何故なら相手は三大魔侯の一人《産獣師》。奴の産む魔獣に底は無く、隙を見せれば無数の魔獣の牙爪が四方から迫り来る。
俺が唯一出来るのは、これ以上魔獣が抜けないようにするだけ。
「抜けた!」
そう言った直後、視界を埋め尽くさんばかりの黒に、白い炎が燃え移る。
炎は一瞬で燃え広がり、塔の内部の温度を一気に上げ、無数にいた魔獣が一度に消えていく。
それでいて俺には炎は当たらず、魔獣だけが燃えて消える。
「ッ」
「これぐらいなら……大丈夫ですわ」
そうは言うが、アーネの声には疲労が滲む。回復魔法は魔力ではなく術者の生命力を分け与える魔法。アーネの体力を直に削るようなそれを《勇者》二人に対して使っているのだ。あまり彼女に頼っていられない。
そしてこれは同時に好機。
魔獣がぶち抜いて降ってきた上を見上げると、幾つも階を破壊して降ってきたのだろう。元々は大して高くなかったはずの天井だが、今はその天井が見えない。
その事実すら認識出来なかったほど魔獣が降ってきていた訳なのだが、その魔獣も今この瞬間、アーネが焼き払い、広がる炎は魔獣を焼きつつさらに上へと登っていく。
《産獣師》の魔獣は霧へと帰ってまたそこから生まれる。今消えた魔獣も、そう時間も掛からずすぐに戻ってくるはず。
そうなれば《産獣師》を倒すより先にこちらが消耗しきってしまう。
今、この時を逃すわけにはいかない。
一瞬だけ振り返り、アーネの方を見る。
《勇者》の手当はひとまず終わったらしく、《勇者》がふらつきながら立ち上がる。
自身も行くと言いそうな気配がしたので、先に口を開く。
「アーネを頼む」
彼女は回復魔法を使った直後で疲労が激しい。万が一があると不味い。
銀剣を黒剣へと切り替え、同時に目を閉じ、意識を集中して呟く。
「《始眼》」
見開いた目、その視界にはゼクターの時とは少し様子が違う世界が映る。
無数の糸のようなものが、何も無い所から何も無い所へと伸び、あるいは虚空に線がめためたに引かれている。また雑に穿たれた幾つもの穴はからは強い視線を感じる──あれは一体なんだろうか。
気が触れた時の幻覚。そう一言で蹴ってしまえそうなこの空間が、別視点の世界であるという事に気づくのに時間はかからなかった。
『見えない物を斬る』それを目的として発動したこの眼は、見えない物を可視化させ、今までならば黒剣で曖昧に斬っていたそれを確定させた。

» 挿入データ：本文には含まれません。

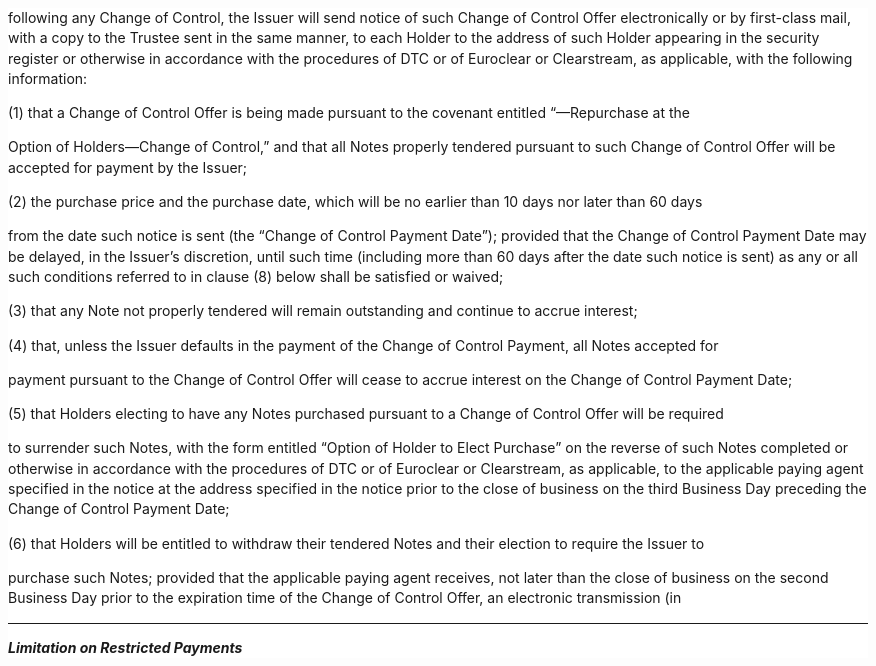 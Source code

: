 following any Change of Control, the Issuer will send notice of such Change of Control Offer electronically or by first-class
mail, with a copy to the Trustee sent in the same manner, to each Holder to the address of such Holder appearing in the
security register or otherwise in accordance with the procedures of DTC or of Euroclear or Clearstream, as applicable, with
the following information:

(1) that a Change of Control Offer is being made pursuant to the covenant entitled “—Repurchase at the

Option of Holders—Change of Control,” and that all Notes properly tendered pursuant to such Change of Control
Offer will be accepted for payment by the Issuer;

(2) the purchase price and the purchase date, which will be no earlier than 10 days nor later than 60 days

from the date such notice is sent (the “Change of Control Payment Date”); provided that the Change of Control
Payment Date may be delayed, in the Issuer’s discretion, until such time (including more than 60 days after the date
such notice is sent) as any or all such conditions referred to in clause (8) below shall be satisfied or waived;

(3) that any Note not properly tendered will remain outstanding and continue to accrue interest;

(4) that, unless the Issuer defaults in the payment of the Change of Control Payment, all Notes accepted for

payment pursuant to the Change of Control Offer will cease to accrue interest on the Change of Control Payment
Date;

(5) that Holders electing to have any Notes purchased pursuant to a Change of Control Offer will be required

to surrender such Notes, with the form entitled “Option of Holder to Elect Purchase” on the reverse of such Notes
completed or otherwise in accordance with the procedures of DTC or of Euroclear or Clearstream, as applicable, to
the applicable paying agent specified in the notice at the address specified in the notice prior to the close of
business on the third Business Day preceding the Change of Control Payment Date;

(6) that Holders will be entitled to withdraw their tendered Notes and their election to require the Issuer to

purchase such Notes; provided that the applicable paying agent receives, not later than the close of business on
the second Business Day prior to the expiration time of the Change of Control Offer, an electronic transmission (in


-----

**_Limitation on Restricted Payments_**
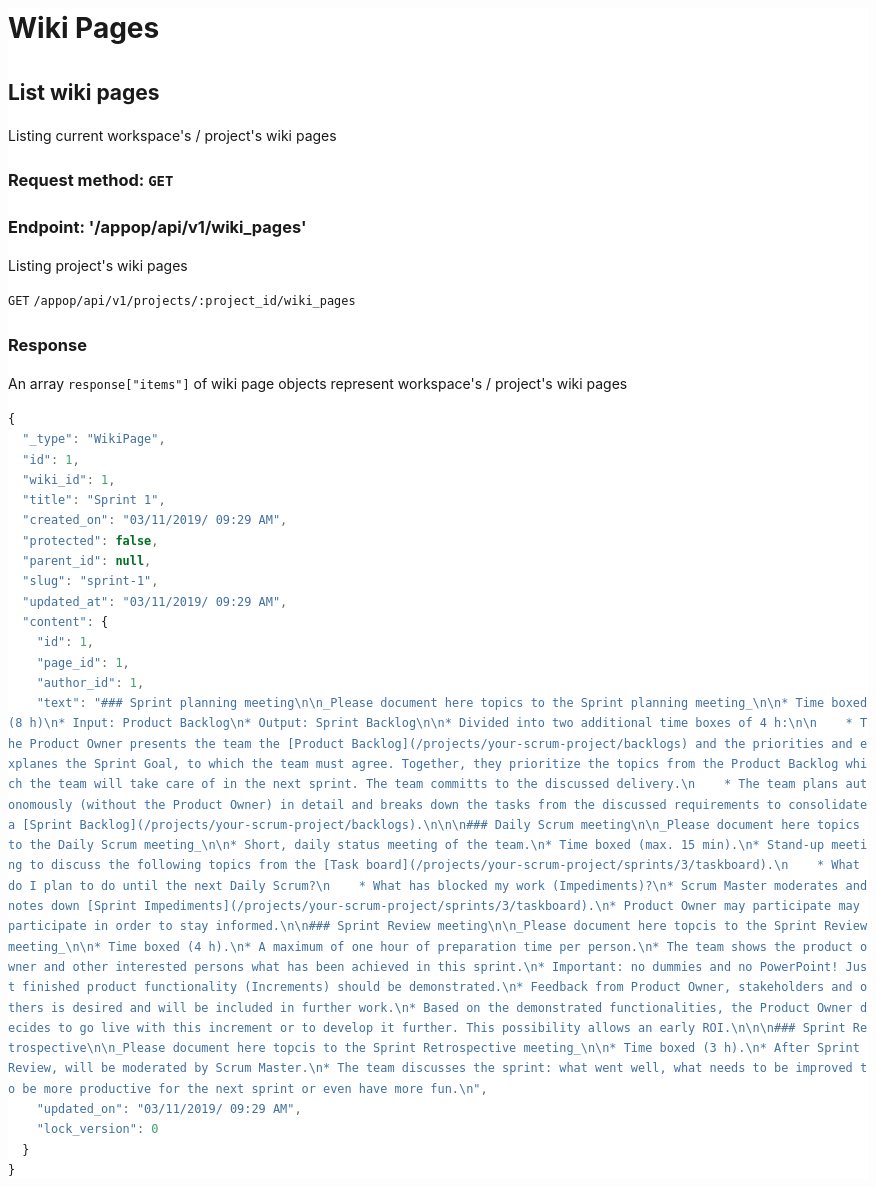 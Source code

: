 # Wiki Pages

## List wiki pages

Listing current workspace's / project's wiki pages

### Request method: `GET`

### Endpoint: '/appop/api/v1/wiki_pages'

Listing project's wiki pages

`GET` `/appop/api/v1/projects/:project_id/wiki_pages`

### Response

An array `response["items"]` of wiki page objects represent workspace's / project's wiki pages

```javascript
{
  "_type": "WikiPage",
  "id": 1,
  "wiki_id": 1,
  "title": "Sprint 1",
  "created_on": "03/11/2019/ 09:29 AM",
  "protected": false,
  "parent_id": null,
  "slug": "sprint-1",
  "updated_at": "03/11/2019/ 09:29 AM",
  "content": {
    "id": 1,
    "page_id": 1,
    "author_id": 1,
    "text": "### Sprint planning meeting\n\n_Please document here topics to the Sprint planning meeting_\n\n* Time boxed (8 h)\n* Input: Product Backlog\n* Output: Sprint Backlog\n\n* Divided into two additional time boxes of 4 h:\n\n    * The Product Owner presents the team the [Product Backlog](/projects/your-scrum-project/backlogs) and the priorities and explanes the Sprint Goal, to which the team must agree. Together, they prioritize the topics from the Product Backlog which the team will take care of in the next sprint. The team committs to the discussed delivery.\n    * The team plans autonomously (without the Product Owner) in detail and breaks down the tasks from the discussed requirements to consolidate a [Sprint Backlog](/projects/your-scrum-project/backlogs).\n\n\n### Daily Scrum meeting\n\n_Please document here topics to the Daily Scrum meeting_\n\n* Short, daily status meeting of the team.\n* Time boxed (max. 15 min).\n* Stand-up meeting to discuss the following topics from the [Task board](/projects/your-scrum-project/sprints/3/taskboard).\n    * What do I plan to do until the next Daily Scrum?\n    * What has blocked my work (Impediments)?\n* Scrum Master moderates and notes down [Sprint Impediments](/projects/your-scrum-project/sprints/3/taskboard).\n* Product Owner may participate may participate in order to stay informed.\n\n### Sprint Review meeting\n\n_Please document here topcis to the Sprint Review meeting_\n\n* Time boxed (4 h).\n* A maximum of one hour of preparation time per person.\n* The team shows the product owner and other interested persons what has been achieved in this sprint.\n* Important: no dummies and no PowerPoint! Just finished product functionality (Increments) should be demonstrated.\n* Feedback from Product Owner, stakeholders and others is desired and will be included in further work.\n* Based on the demonstrated functionalities, the Product Owner decides to go live with this increment or to develop it further. This possibility allows an early ROI.\n\n\n### Sprint Retrospective\n\n_Please document here topcis to the Sprint Retrospective meeting_\n\n* Time boxed (3 h).\n* After Sprint Review, will be moderated by Scrum Master.\n* The team discusses the sprint: what went well, what needs to be improved to be more productive for the next sprint or even have more fun.\n",
    "updated_on": "03/11/2019/ 09:29 AM",
    "lock_version": 0
  }
}
```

銀の鞘から抜剣すると、その時点からあらゆるものが黒剣に触れ、感触も音もなく斬れていく。
一振りしてすぐに黒剣を鞘に収め、もう一度だけ
「…頼んだ」
と言って床を思い切り蹴ると、身体が恐ろしく高い距離飛んだ。黒剣で空気を、重力を、何もかもを切り裂いて隙間を作ったのだ。
一跳びでどれだけ飛んだか。少なくとも五メートルは優に飛び、二つほど上の階の床だった出っ張りに足をかけ、同時に斜め上前方を一度斬って跳躍。それを高速で繰り返し、塔を蹴り登る。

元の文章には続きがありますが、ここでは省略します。